Ne deriva una continua tensione tra l’aspetto giocoso, di divertissement beffardo, e quello strutturale, morfologico e compositivo.
Oggi vogliamo ricordare questo protagonista della nostra storia e della scena artistica contemporanea, scomparso lo scorso 11 aprile, con le parole che Pierre Restany scrisse nel 1967 a commento del suo lavoro e che ci sembrano particolarmente attuali:
La nostra epoca ha bisogno di una nuova preziosità che non corrisponde a un lusso del raffinato, ma a un’igiene necessaria del linguaggio, a una profilassi della visione… Il nostro occhio usurato si rimette quasi interamente al turno dei cliché mentali. Si aspira a un nuovo ossigeno, senza crederci veramente. Ed ecco che un naîf saggio, un perverso di buona compagnia, un arlecchino in borghese senza tamburello né tromba, ci invita a giocare con lui. È la calma dopo la tempesta, il sospiro dopo l’angoscia. Tutto scorre e ci si sente meglio…
Note biografiche
Nato nel 1933, si forma all’Accademia di Belle Arti di Napoli, sua città natale. Dopo il diploma si reca in Grecia per compiere ricerche archeologiche grazie a una borsa di studio.
Verso la metà degli anni Cinquanta si distingue come animatore d’avanguardia. È tra i fondatori della rivista “Documento Sud” e del Gruppo 58, con il quale espone alla galleria San Carlo di Napoli nel 1958. Trasferitosi a Milano nel 1960, tiene la sua prima personale alla Galleria Schwarz. E l’anno seguente espone negli Stati Uniti, dove vince il Carnegie International Award.
Nel 1962 su “Art International” compare un saggio dedicato all’artista da Enrico Crispolti.
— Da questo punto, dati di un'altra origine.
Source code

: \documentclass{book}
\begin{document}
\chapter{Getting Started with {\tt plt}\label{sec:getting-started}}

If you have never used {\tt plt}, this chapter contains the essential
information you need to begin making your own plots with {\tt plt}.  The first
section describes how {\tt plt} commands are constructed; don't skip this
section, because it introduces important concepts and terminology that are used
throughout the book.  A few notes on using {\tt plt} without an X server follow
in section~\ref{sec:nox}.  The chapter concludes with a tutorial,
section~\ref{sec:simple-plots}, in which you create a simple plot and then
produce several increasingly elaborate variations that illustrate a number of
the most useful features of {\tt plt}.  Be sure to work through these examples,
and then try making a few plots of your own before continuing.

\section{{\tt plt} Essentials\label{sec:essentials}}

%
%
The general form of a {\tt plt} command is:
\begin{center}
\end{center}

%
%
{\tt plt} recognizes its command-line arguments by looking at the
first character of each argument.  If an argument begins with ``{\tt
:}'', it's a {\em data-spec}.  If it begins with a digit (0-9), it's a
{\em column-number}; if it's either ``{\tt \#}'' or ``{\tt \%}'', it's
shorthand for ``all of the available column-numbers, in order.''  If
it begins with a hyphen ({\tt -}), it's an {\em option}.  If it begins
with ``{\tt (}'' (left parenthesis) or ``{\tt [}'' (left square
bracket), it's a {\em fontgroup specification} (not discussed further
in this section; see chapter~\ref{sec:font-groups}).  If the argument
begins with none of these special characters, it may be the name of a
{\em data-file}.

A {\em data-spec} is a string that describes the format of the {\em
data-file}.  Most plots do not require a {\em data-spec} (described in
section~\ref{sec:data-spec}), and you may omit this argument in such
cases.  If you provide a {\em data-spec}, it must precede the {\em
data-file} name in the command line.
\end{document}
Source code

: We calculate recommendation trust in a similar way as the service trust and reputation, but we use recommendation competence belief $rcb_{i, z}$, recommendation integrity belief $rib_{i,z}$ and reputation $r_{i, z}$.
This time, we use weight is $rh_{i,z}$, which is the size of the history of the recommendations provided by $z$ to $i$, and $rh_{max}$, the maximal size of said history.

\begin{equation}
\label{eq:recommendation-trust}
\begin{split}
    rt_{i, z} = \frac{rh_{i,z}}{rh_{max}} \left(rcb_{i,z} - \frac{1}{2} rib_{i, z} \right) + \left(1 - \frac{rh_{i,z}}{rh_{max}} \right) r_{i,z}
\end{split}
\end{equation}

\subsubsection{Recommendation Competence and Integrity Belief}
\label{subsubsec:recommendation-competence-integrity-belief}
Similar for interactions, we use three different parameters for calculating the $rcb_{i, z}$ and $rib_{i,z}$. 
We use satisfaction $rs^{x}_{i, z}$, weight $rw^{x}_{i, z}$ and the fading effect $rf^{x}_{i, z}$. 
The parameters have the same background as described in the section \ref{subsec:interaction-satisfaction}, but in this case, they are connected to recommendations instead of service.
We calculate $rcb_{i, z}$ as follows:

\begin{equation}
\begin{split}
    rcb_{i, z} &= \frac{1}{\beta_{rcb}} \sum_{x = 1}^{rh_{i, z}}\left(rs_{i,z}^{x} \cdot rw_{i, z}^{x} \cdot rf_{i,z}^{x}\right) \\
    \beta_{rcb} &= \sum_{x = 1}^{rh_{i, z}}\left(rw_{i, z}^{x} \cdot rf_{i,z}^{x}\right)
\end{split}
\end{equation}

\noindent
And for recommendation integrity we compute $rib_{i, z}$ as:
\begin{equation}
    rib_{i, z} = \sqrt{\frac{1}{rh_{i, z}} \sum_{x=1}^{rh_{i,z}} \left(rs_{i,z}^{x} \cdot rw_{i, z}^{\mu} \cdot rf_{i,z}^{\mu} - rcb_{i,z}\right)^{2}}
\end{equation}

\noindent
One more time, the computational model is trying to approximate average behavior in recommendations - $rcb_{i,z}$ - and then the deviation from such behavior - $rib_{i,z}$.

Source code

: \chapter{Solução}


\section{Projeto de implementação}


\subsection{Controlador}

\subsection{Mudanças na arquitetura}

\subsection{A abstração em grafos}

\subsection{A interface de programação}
Nel 1964 espone alla Triennale di Milano e alla Biennale di Venezia. Dove torna nel 1966 con una sala personale e la presentazione di Gillo Dorfles.
In questa fase la figurazione neodadaista degli esordi, intrisa di riferimenti alla cultura popolare partenopea, evolve verso una geometria razionale dal sapore metafisico, dove l’essenzialità delle forme rimanda a una dimensione archetipica, che tuttavia reca il segno di un’attenzione al linguaggio pop.
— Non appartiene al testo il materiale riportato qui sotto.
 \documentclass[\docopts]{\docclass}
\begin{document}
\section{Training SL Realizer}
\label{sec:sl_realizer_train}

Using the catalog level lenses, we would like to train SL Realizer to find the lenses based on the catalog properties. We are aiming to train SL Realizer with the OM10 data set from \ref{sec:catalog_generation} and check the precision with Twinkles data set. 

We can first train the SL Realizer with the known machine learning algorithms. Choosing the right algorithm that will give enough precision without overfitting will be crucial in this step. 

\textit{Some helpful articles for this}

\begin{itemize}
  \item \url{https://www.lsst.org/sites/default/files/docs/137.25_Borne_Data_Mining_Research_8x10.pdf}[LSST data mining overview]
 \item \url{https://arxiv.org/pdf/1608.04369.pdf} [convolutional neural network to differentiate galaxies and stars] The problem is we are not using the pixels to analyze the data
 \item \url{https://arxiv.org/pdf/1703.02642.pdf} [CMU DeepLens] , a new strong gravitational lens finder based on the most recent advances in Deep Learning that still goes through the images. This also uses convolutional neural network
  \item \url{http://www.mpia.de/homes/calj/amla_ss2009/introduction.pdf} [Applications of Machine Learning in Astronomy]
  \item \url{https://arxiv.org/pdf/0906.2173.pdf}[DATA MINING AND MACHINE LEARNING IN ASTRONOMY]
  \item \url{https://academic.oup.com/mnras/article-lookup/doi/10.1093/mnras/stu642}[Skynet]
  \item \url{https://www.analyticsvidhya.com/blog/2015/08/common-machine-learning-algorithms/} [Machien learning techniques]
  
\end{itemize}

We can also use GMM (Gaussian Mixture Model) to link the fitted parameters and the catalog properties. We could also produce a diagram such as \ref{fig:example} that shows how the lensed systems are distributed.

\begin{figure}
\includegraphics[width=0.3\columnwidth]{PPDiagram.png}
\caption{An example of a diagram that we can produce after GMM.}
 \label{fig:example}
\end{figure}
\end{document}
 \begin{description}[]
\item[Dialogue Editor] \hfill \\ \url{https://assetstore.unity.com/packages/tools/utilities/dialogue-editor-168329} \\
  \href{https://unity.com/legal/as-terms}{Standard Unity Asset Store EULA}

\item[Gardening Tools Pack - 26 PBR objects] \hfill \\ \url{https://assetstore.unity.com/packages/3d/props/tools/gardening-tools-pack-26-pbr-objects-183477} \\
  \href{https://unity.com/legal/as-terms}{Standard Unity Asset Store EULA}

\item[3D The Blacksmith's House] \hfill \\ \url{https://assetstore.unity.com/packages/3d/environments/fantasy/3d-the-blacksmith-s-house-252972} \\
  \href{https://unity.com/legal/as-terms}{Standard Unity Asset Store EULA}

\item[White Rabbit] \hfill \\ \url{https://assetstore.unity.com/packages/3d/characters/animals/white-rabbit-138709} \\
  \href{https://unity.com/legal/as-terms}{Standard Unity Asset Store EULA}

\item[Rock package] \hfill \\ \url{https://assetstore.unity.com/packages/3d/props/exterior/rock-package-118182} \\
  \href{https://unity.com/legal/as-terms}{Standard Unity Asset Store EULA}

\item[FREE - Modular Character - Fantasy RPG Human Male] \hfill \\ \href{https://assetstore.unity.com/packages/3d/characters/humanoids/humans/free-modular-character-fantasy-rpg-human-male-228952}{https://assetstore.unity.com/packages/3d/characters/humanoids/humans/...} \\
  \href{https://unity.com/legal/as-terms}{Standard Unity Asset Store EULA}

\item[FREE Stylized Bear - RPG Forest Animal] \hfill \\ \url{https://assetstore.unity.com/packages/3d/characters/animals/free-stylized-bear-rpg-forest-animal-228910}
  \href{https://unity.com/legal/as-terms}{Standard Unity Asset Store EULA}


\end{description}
Nel 1965 partecipa alla mostra inaugurale dello Studio Marconi, con il quale avvia un intenso rapporto di collaborazione e dove terrà numerose personali negli anni seguenti.
Nel 1970 ha un’ importante antologica a cura di Arturo Carlo Quintavalle al Salone dei Contrafforti in Pilotta a Parma. Seguita nel 1974 da una retrospettiva di Guido Ballo alla Rotonda di via Besana a Milano.
Dopo un lungo soggiorno a Parigi torna definitivamente in Italia nel 1977 e negli anni seguenti inizia a lavorare anche come scenografo.
Nel 1984 gli viene assegnata la cattedra di “ricerche sperimentali sulla pittura” alla Nuova Accademia di Belle Arti di Milano, mentre nel 1988 espone a Mosca al Palazzo dell’Arte e nel 1994 alla Casa del Mantegna di Mantova.
Nel 2000 l’Istituto Mathildenhöhe di Darmstadt presenta la prima grande retrospettiva della sua opera in Germania, e nel 2001 progetta quattro grandi rilievi ceramici e una scultura in bronzo per due stazioni della metropolitana di Napoli ed espone una grande mostra antologica al Castel dell’Ovo.
Esegue opere su commissione, tra cui il grande bassorilievo realizzato per la Società Risanamento Santa Giulia a Milano su invito di Giorgio Marconi.
Nel 2004 partecipa alla mostra “Archeologia metafisica” presso il Museo dei Materiali Minimi di Paestum; espone nel 2007 a Palazzo Doria a Loano un’antologica dal titolo “Nello stile italiano”.
Nel 2008 alcune sue opere entrano a far parte della collezione della Farnesina a Roma.
Del 2009 è la mostra alla Fondazione Marconi, “De Architectura”, incentrata su opere realizzate tra il 1958 e il 1972, seguita da “Sagittarius” nel 2014-2015.
Nel 2016 partecipa alla collettiva “Italia Pop. L’arte negli anni del boom” alla Fondazione Margnani Rocca di Traversetolo (Parma).
Lucio Del Pezzo si spegne a Milano l’11 aprile 2020.